Nos tempos recentes as sociedades passaram por uma maciça digitalização da vidinha analógica vivida até então. De repente, quem não estivesse inteiramente sintonizado com o mundo tecnológico era, no mínimo, condenado a viver num gueto jurássico.

Claro que a revolução tecnológica chegou às salas de aula com a promessa de revolucionar o sistema educacional, ostentando sedutoras promessas de acesso a uma quantidade incalculável de conteúdo e modernizar tudo que se passou a determinar como superado. De quebra, enfeitou discursos de burocratas e políticos.

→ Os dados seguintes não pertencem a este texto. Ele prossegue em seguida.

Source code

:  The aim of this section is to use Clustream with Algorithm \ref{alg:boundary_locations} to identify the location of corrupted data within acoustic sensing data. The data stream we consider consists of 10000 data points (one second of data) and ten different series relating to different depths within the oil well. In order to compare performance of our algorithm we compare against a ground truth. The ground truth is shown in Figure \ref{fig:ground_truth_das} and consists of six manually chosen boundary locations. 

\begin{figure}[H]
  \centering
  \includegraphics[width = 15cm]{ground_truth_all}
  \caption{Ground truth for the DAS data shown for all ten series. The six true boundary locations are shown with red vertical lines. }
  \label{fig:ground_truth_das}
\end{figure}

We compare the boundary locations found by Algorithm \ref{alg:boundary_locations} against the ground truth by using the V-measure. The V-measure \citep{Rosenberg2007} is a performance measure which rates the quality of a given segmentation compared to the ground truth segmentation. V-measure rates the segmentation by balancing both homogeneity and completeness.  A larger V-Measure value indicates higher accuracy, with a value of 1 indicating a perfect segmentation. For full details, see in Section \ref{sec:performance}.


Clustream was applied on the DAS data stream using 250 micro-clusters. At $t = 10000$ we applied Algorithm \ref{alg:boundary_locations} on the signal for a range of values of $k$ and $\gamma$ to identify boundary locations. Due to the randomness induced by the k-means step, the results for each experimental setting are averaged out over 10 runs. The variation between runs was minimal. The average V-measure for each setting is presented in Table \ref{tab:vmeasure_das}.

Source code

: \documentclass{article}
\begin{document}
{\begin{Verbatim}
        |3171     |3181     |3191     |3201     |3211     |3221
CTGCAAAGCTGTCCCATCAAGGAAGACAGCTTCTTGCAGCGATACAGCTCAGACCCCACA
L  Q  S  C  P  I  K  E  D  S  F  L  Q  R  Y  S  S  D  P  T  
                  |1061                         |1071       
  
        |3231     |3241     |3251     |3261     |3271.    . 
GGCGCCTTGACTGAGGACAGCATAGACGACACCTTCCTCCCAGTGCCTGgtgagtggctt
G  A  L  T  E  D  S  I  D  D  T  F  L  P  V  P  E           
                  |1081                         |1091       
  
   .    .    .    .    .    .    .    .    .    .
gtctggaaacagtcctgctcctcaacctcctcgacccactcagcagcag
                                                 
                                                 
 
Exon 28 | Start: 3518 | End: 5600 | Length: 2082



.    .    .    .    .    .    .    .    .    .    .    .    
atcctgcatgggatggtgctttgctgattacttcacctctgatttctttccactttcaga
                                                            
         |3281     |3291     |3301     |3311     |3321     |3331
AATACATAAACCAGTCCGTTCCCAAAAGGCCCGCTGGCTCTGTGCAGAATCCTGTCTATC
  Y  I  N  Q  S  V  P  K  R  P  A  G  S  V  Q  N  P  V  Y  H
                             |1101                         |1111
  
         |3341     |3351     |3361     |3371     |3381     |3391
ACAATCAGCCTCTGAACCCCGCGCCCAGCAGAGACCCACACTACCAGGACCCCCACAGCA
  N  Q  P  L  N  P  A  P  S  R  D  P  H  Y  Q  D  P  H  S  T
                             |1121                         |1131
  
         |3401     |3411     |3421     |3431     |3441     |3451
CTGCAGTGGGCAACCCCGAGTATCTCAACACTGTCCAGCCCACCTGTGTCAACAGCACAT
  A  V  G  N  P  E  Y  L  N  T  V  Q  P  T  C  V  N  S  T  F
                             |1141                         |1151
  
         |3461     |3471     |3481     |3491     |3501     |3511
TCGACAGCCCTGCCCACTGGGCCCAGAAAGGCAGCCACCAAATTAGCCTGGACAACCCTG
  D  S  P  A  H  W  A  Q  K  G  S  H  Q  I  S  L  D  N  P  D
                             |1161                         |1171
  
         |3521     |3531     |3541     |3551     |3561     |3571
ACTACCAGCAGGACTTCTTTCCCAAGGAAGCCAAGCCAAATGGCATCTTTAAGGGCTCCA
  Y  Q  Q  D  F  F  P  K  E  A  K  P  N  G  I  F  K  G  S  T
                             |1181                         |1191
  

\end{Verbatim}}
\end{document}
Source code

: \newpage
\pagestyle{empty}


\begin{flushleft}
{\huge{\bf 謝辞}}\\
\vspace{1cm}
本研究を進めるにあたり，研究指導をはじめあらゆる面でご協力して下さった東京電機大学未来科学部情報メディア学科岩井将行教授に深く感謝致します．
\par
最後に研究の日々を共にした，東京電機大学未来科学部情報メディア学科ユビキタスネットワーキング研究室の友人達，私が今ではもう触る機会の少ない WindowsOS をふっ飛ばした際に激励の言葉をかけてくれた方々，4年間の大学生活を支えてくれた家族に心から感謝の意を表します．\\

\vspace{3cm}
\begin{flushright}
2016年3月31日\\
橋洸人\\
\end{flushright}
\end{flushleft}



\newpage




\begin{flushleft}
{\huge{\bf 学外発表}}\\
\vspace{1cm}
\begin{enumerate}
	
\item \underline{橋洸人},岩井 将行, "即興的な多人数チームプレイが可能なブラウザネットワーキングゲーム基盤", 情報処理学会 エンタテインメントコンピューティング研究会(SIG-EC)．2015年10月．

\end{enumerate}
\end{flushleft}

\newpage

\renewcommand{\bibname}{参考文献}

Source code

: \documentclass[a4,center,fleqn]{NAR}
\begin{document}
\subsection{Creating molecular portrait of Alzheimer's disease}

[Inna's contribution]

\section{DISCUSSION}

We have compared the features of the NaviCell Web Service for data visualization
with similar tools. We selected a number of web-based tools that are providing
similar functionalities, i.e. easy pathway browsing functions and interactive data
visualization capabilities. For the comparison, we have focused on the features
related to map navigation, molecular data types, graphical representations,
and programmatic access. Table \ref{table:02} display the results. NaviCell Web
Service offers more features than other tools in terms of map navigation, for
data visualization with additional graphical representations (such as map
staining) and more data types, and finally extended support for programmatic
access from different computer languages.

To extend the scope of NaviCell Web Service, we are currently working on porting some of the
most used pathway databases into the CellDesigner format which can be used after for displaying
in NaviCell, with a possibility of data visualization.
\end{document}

Entretanto, como já dizia o velho ditado popular “nem tudo que reluz é ouro”, cada vez mais há indícios de que a revolução tecnológica não anda se harmonizando com o ambiente da educação, e não são poucas as vozes relevantes falando abertamente a respeito.

Após resultados desastrosos na queda de aprendizagem, o governo sueco acaba de anunciar que vai recuar na digitalização de suas escolas. Assim, o Ministério da Educação pretende promover uma volta aos tradicionais livros de papel – que há séculos guardam o saber humano com suprema eficiência –, suspendendo um ambicioso projeto de digitalização do ensino iniciado há 15 anos. “Estamos em risco de criar uma geração de analfabetos funcionais”, advertiu a ministra da Educação Lotta Edholm, assustada com a queda da nota do país no Estudo Internacional de Progresso em Leitura (PIRLS, na sigla em inglês), exame internacional que avalia o desempenho em leitura dos estudantes.

Em entrevista ao jornal francês Le Monde, a ministra afirmou que esse mau desempenho é resultado da forma como os recursos digitais foram inseridos no sistema educacional, sem uma postura crítica das autoridades  – nos últimos 15 anos a Suécia promoveu a troca de livros didáticos por computadores, tabletes, aplicativos e plataformas tecnológicas.

Os suecos estão diante de resultados negativos da tecnologia no ensino difíceis de refutar: professores ficaram sem acesso aos livros didáticos, alunos perderam o hábito da leitura e famílias passaram a ter dificuldade para ajudar suas crianças e jovens no processo educacional. Por isso, além de interromper o processo de digitalização, o governo iniciou um programa de reintrodução de livros nas salas de aula. “Os livros têm vantagens que nenhum tablete pode substituir. No futuro, o governo que ver mais livros didáticos e menos tempo de tela nas escolas”, disse a ministra.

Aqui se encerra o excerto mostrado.